How long have you had it sensitised?
Did you make sure it was fully dry before exposing?
Is your workshop/drying cabinet damp or humid?
What lamp are you using?
How close to the screen is the lamp?

Mesh count makes a small difference, but not much between 43 and 55t.


----------



## Merrony2016 (Jan 21, 2017)

PatWibble said:


> What emulsion are you using?
> How long have you had it sensitised?
> Did you make sure it was fully dry before exposing?
> Is your workshop/drying cabinet damp or humid?
> ...


I'm using 2 part emulsion, that's all it says on the tub. It came in the package I purchased.
It's been sensitised for about 3 weeks now, stored in the dark room.
It was dry yeah and my dark room/cabinet is dry, got a dehumidifier in there. I'm using an exposure unit, so flat top glass on UV lights.
The image below is my make shift stepwedge.
Would anyone suggest going to Photopolymer?


----------



## PatWibble (Mar 7, 2014)

It looks to me like either the emulsion is coming to the end of its shelf life or the screen wasn't fully dry before you exposed. 
What brand is the exposure unit? What exposure time do they recommend?

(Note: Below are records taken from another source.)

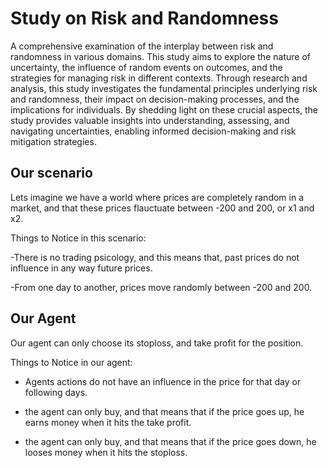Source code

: # Study on Risk and Randomness

A comprehensive examination of the interplay between risk and randomness in various domains. This study aims to explore the nature of uncertainty, the influence of random events on outcomes, and the strategies for managing risk in different contexts. Through research and analysis, this study investigates the fundamental principles underlying risk and randomness, their impact on decision-making processes, and the implications for individuals. By shedding light on these crucial aspects, the study provides valuable insights into understanding, assessing, and navigating uncertainties, enabling informed decision-making and risk mitigation strategies.

## Our scenario

Lets imagine we have a world where prices are completely random in a market, and that these prices flauctuate between -200 and 200, or x1 and x2. 

Things to Notice in this scenario:

-There is no trading psicology, and this means that, past prices do not influence in any way future prices.

-From one day to another, prices move randomly between -200 and 200.

## Our Agent

Our agent can only choose its stoploss, and take profit for the position.

Things to Notice in our agent:

- Agents actions do not have an influence in the price for that day or following days.

- the agent can only buy, and that means that if the price goes up, he earns money when it hits the take profit.

- the agent can only buy, and that means that if the price goes down, he looses money when it hits the stoploss.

Try re making the screens - degrease them first by rubbing over with meths. 
Allow to dry _completely_ - put a small fan heater in the cabinet to help, but leave some ventilation.

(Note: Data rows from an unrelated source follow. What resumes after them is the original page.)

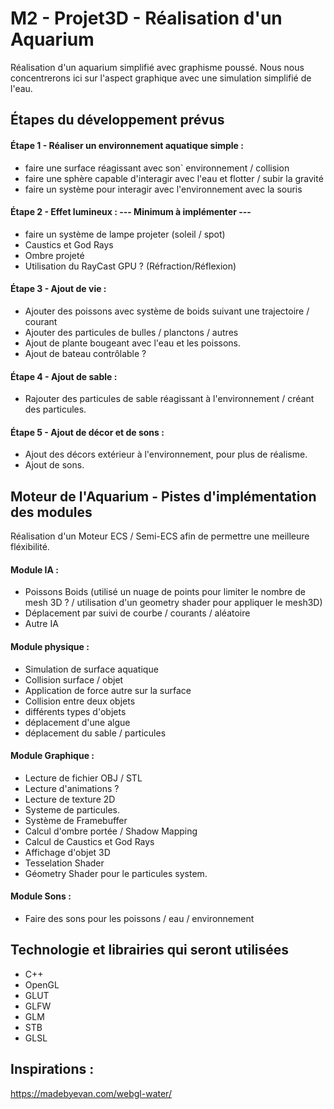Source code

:# M2 - Projet3D - Réalisation d'un Aquarium

Réalisation d'un aquarium simplifié avec graphisme poussé.
Nous nous concentrerons ici sur l'aspect graphique avec une simulation simplifié de l'eau.

## Étapes du développement prévus

#### Étape 1 - Réaliser un environnement aquatique simple :
- faire une surface réagissant avec son` environnement / collision
- faire une sphère capable d'interagir avec l'eau et flotter / subir la gravité
- faire un système pour interagir avec l'environnement avec la souris

#### Étape 2 - Effet lumineux : --- Minimum à implémenter ---
- faire un système de lampe projeter (soleil / spot)
- Caustics et God Rays
- Ombre projeté
- Utilisation du RayCast GPU ? (Réfraction/Réflexion)

#### Étape 3 - Ajout de vie :
- Ajouter des poissons avec système de boids suivant une trajectoire / courant
- Ajouter des particules de bulles / planctons / autres
- Ajout de plante bougeant avec l'eau et les poissons.
- Ajout de bateau contrôlable ? 

#### Étape 4 - Ajout de sable :
- Rajouter des particules de sable réagissant à l'environnement / créant des particules.

#### Étape 5 - Ajout de décor et de sons : 
- Ajout des décors extérieur à l'environnement, pour plus de réalisme.
- Ajout de sons.

## Moteur de l'Aquarium - Pistes d'implémentation des modules

Réalisation d'un Moteur ECS / Semi-ECS afin de permettre une meilleure fléxibilité.

#### Module IA :
- Poissons Boids (utilisé un nuage de points pour limiter le nombre de mesh 3D ? / utilisation d'un geometry shader pour appliquer le mesh3D)
- Déplacement par suivi de courbe / courants / aléatoire 
- Autre IA

#### Module physique :
- Simulation de surface aquatique
- Collision surface / objet
- Application de force autre sur la surface
- Collision entre deux objets
- différents types d'objets
- déplacement d'une algue
- déplacement du sable / particules

#### Module Graphique : 
- Lecture de fichier OBJ / STL
- Lecture d'animations ?
- Lecture de texture 2D
- Systeme de particules.
- Système de Framebuffer
- Calcul d'ombre portée / Shadow Mapping
- Calcul de Caustics et God Rays
- Affichage d'objet 3D
- Tesselation Shader
- Géometry Shader pour le particules system.

#### Module Sons : 
- Faire des sons pour les poissons / eau / environnement

## Technologie et librairies qui seront utilisées

- C++
- OpenGL
- GLUT
- GLFW
- GLM
- STB
- GLSL

## Inspirations :
  https://madebyevan.com/webgl-water/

Do another step test, but go up to 12 mins to see if it makes a difference.

If it still doesn't work, drink the rest of the meths. ( Joke)


----------



## Merrony2016 (Jan 21, 2017)

PatWibble said:


> It looks to me like either the emulsion is coming to the end of its shelf life or the screen wasn't fully dry before you exposed.
> What brand is the exposure unit? What exposure time do they recommend?
> 
> Try re making the screens - degrease them first by rubbing over with meths.
> ...


The emulsion was brand new as i had to sensitise it myself. Alrighty, I'll check in tomorrow with all of this stuff.. gotta get some ice for the Meths haha


----------



## PatWibble (Mar 7, 2014)

Merrony2016 said:


> The emulsion was brand new as i had to sensitise it myself.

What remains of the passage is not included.